Supplied records Start Marker
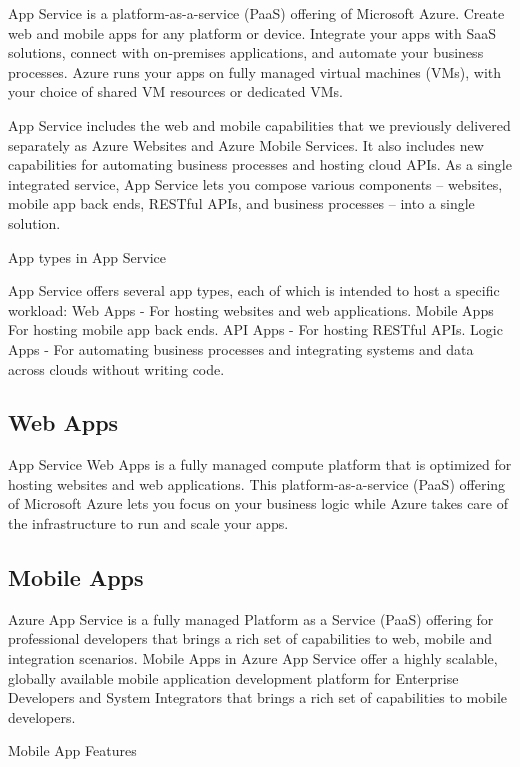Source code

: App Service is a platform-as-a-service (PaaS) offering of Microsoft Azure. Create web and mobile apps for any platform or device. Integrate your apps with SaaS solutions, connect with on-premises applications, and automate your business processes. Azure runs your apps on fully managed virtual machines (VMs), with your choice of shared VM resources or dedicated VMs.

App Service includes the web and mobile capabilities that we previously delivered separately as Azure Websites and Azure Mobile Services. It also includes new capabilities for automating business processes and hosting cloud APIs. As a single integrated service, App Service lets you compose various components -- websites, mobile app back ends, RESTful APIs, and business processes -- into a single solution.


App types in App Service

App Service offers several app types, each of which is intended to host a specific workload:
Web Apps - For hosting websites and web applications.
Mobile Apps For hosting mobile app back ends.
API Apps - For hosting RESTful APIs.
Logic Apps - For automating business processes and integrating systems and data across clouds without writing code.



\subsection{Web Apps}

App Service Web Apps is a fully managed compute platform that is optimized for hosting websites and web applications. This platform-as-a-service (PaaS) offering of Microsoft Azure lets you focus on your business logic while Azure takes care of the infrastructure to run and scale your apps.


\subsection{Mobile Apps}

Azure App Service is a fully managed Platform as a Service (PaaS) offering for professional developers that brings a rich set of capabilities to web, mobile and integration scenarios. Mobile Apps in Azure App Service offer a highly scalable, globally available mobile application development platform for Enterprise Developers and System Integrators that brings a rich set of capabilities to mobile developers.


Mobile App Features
Supplied records End Marker
Supplied records Start Marker
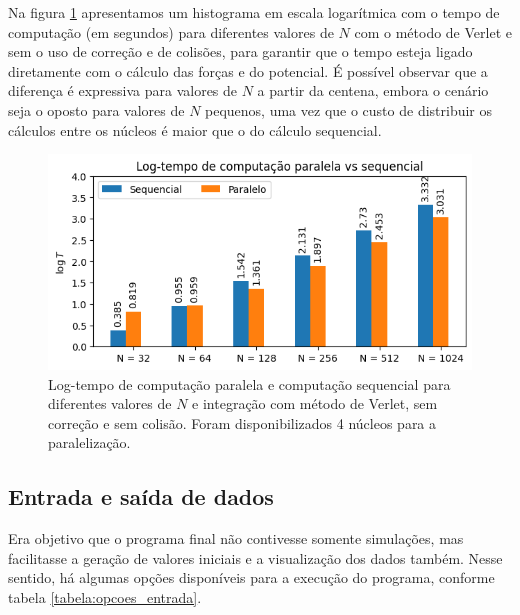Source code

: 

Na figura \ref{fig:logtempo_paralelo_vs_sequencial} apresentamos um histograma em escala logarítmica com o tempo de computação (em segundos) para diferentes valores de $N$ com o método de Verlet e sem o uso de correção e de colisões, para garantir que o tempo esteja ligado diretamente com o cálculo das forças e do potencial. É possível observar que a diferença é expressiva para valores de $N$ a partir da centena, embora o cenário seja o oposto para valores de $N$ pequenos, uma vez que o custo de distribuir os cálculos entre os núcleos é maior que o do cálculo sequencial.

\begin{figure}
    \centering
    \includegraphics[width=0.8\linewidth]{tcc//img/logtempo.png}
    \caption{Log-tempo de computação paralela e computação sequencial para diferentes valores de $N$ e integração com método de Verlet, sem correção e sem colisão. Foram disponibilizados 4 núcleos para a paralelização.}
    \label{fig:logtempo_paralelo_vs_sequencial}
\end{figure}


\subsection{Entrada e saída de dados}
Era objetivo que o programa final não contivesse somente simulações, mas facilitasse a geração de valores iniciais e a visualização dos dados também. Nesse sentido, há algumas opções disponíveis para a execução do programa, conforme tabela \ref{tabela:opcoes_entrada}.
Supplied records End Marker
• [Exercise description] Each line holding the word "RESTful" must be pulled from the records.

• [Exercise answer]
App Service includes the web and mobile capabilities that we previously delivered separately as Azure Websites and Azure Mobile Services. It also includes new capabilities for automating business processes and hosting cloud APIs. As a single integrated service, App Service lets you compose various components -- websites, mobile app back ends, RESTful APIs, and business processes -- into a single solution.
API Apps - For hosting RESTful APIs.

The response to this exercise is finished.